▸ Exercise instructions
When the line containing "[www.openstreetmap.org](http://www.openstreetmap.org)" appears in the data below, begin copying there and stop only after the line containing "This application currently".

▸ Records for this exercise
• • • •

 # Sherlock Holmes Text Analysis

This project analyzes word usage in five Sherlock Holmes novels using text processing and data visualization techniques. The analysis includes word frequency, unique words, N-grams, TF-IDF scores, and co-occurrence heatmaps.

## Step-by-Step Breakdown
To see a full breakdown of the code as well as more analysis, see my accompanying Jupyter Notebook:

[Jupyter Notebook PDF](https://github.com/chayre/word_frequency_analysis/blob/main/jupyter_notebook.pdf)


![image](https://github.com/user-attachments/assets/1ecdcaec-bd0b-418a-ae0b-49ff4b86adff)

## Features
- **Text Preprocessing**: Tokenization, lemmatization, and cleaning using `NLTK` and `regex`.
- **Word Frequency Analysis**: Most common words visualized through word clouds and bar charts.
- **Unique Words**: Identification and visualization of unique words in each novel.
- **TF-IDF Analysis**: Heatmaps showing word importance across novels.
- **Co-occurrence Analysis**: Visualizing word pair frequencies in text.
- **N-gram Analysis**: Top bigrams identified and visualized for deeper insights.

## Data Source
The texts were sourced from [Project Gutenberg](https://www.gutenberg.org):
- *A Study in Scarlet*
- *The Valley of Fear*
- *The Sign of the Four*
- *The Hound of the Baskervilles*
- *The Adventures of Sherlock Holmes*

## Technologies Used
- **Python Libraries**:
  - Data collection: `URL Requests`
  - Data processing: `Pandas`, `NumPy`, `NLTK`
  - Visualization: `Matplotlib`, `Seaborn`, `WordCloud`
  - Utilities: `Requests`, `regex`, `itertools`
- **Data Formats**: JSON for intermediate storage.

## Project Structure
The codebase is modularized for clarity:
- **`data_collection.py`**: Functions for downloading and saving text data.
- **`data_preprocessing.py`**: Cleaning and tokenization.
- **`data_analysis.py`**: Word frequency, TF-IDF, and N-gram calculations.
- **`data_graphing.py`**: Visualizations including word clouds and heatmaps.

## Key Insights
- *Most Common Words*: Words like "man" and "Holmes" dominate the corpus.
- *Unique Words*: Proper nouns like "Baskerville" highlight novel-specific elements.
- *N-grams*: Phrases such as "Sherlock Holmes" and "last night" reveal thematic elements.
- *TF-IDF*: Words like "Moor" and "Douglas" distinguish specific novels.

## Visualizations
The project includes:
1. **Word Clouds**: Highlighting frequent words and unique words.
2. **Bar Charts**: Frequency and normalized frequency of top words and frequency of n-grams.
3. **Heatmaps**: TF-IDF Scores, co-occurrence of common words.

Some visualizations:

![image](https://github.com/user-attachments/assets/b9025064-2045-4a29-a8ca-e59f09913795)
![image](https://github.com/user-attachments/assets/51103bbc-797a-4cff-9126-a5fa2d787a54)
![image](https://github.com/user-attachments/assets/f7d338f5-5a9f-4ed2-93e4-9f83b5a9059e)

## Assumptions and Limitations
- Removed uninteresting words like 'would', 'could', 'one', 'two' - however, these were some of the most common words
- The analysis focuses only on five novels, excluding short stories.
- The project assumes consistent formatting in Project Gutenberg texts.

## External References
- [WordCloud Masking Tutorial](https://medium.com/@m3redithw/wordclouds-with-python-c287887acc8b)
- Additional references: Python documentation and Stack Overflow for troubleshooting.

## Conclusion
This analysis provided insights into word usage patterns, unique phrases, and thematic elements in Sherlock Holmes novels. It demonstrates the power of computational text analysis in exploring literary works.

• • • •

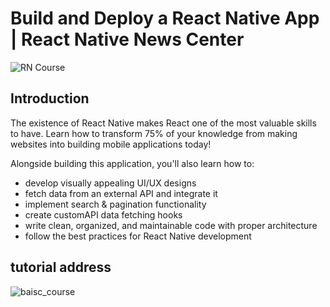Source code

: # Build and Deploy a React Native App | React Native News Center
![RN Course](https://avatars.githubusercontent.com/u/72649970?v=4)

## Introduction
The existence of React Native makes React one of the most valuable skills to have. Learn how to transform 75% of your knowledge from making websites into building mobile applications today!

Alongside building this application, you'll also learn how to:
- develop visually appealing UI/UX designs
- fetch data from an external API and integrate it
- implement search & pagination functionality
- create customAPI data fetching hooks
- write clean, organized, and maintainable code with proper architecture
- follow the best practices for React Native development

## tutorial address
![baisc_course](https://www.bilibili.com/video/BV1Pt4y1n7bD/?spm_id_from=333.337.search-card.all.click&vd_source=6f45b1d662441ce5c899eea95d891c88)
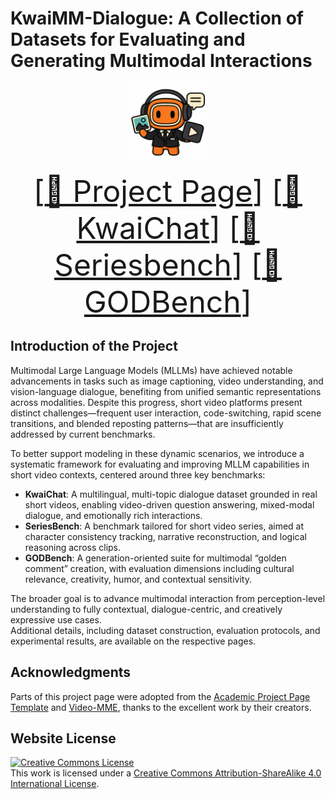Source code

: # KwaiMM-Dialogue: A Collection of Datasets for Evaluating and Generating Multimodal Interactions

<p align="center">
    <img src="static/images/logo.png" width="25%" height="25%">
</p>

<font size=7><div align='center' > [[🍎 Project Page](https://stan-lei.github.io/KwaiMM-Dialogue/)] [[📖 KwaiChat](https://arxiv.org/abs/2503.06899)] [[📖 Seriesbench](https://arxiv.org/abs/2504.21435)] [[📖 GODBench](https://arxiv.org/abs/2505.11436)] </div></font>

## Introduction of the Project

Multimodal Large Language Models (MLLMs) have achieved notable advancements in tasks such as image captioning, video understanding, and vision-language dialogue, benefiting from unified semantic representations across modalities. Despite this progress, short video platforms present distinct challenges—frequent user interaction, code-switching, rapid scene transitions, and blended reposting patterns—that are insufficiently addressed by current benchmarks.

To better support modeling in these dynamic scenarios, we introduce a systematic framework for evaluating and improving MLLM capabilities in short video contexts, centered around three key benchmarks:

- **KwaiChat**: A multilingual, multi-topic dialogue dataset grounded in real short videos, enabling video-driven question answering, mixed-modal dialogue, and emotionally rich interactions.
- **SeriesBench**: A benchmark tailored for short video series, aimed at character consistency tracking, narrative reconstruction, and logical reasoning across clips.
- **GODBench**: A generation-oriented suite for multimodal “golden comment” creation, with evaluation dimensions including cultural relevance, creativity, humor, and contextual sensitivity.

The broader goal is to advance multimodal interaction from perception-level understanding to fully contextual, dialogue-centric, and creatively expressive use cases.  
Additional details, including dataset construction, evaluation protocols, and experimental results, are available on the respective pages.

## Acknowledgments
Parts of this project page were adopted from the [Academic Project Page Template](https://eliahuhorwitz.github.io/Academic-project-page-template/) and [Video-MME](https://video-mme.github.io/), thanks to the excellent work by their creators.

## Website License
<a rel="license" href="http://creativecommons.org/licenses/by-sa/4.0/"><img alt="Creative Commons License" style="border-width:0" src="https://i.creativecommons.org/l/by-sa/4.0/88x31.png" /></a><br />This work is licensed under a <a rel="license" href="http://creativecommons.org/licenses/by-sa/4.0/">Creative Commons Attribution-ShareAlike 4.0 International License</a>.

• • • •

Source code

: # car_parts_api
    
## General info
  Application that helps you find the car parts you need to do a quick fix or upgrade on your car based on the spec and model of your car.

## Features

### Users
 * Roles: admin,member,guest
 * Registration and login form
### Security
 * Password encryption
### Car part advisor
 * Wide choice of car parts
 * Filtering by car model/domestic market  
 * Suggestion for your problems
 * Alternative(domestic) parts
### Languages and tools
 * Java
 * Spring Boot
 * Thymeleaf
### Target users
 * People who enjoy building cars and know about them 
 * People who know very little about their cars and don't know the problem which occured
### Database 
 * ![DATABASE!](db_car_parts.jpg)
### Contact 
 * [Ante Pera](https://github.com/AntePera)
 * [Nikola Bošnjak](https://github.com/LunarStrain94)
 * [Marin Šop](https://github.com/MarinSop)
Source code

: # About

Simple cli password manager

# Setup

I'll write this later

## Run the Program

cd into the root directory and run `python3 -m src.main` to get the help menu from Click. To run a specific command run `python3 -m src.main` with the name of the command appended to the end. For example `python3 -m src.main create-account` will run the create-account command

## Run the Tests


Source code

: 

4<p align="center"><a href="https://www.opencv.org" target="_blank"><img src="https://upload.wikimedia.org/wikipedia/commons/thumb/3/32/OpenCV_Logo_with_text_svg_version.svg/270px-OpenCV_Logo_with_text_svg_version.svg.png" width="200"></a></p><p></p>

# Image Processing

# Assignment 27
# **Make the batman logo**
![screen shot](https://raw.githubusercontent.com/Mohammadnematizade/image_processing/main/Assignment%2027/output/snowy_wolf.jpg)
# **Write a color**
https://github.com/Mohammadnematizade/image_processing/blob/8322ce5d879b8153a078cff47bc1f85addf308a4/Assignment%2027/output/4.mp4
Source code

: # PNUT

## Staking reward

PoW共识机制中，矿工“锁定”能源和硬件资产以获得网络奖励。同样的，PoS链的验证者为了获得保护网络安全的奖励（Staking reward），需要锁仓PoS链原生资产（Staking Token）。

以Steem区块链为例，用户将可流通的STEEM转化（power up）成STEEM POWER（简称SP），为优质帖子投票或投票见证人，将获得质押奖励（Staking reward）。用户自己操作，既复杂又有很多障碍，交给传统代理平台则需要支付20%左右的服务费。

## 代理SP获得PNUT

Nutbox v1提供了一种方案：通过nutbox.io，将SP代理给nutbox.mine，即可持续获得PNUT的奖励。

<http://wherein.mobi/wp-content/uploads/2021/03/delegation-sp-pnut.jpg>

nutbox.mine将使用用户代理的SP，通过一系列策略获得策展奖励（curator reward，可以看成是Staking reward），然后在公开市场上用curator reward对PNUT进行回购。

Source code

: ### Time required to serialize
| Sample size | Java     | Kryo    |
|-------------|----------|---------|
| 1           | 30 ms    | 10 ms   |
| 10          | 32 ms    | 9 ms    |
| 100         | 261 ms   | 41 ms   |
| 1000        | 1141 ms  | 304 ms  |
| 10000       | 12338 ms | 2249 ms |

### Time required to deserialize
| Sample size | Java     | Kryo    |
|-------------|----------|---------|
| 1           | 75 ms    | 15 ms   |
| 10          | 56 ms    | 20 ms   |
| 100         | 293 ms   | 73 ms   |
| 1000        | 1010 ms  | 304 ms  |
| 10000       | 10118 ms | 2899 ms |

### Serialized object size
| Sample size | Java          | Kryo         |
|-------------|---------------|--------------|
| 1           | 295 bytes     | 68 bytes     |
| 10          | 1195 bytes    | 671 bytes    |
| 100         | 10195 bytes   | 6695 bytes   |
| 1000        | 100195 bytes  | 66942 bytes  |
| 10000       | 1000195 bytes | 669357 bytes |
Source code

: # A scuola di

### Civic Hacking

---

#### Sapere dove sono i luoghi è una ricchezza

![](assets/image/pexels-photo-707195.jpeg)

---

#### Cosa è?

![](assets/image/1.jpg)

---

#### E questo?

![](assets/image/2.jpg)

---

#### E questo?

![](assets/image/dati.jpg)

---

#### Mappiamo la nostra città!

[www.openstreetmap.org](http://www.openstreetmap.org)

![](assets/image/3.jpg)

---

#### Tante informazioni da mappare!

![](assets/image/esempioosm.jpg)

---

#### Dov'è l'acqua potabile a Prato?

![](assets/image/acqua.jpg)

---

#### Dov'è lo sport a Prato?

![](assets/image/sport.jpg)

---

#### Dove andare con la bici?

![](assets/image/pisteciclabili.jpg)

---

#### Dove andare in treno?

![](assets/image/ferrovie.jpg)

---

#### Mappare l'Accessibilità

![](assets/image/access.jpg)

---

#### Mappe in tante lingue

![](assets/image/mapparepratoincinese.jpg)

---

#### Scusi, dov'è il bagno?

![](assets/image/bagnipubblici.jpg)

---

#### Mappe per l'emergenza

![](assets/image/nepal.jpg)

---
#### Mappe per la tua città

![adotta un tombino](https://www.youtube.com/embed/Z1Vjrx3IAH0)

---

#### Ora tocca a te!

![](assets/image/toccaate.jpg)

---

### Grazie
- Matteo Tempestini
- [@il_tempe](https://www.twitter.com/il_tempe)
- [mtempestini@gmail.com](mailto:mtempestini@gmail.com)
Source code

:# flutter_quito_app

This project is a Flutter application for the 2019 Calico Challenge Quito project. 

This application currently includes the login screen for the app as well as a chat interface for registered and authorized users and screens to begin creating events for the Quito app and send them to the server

• • • •

▸ Written answer
[www.openstreetmap.org](http://www.openstreetmap.org)

![](assets/image/3.jpg)

---

#### Tante informazioni da mappare!

![](assets/image/esempioosm.jpg)

---

#### Dov'è l'acqua potabile a Prato?

![](assets/image/acqua.jpg)

---

#### Dov'è lo sport a Prato?

![](assets/image/sport.jpg)

---

#### Dove andare con la bici?

![](assets/image/pisteciclabili.jpg)

---

#### Dove andare in treno?

![](assets/image/ferrovie.jpg)

---

#### Mappare l'Accessibilità

![](assets/image/access.jpg)

---

#### Mappe in tante lingue

![](assets/image/mapparepratoincinese.jpg)

---

#### Scusi, dov'è il bagno?

![](assets/image/bagnipubblici.jpg)

---

#### Mappe per l'emergenza

![](assets/image/nepal.jpg)

---
#### Mappe per la tua città

![adotta un tombino](https://www.youtube.com/embed/Z1Vjrx3IAH0)

---

#### Ora tocca a te!

![](assets/image/toccaate.jpg)

---

### Grazie
- Matteo Tempestini
- [@il_tempe](https://www.twitter.com/il_tempe)
- [mtempestini@gmail.com](mailto:mtempestini@gmail.com)
Source code

:# flutter_quito_app

This project is a Flutter application for the 2019 Calico Challenge Quito project. 

This application currently includes the login screen for the app as well as a chat interface for registered and authorized users and screens to begin creating events for the Quito app and send them to the server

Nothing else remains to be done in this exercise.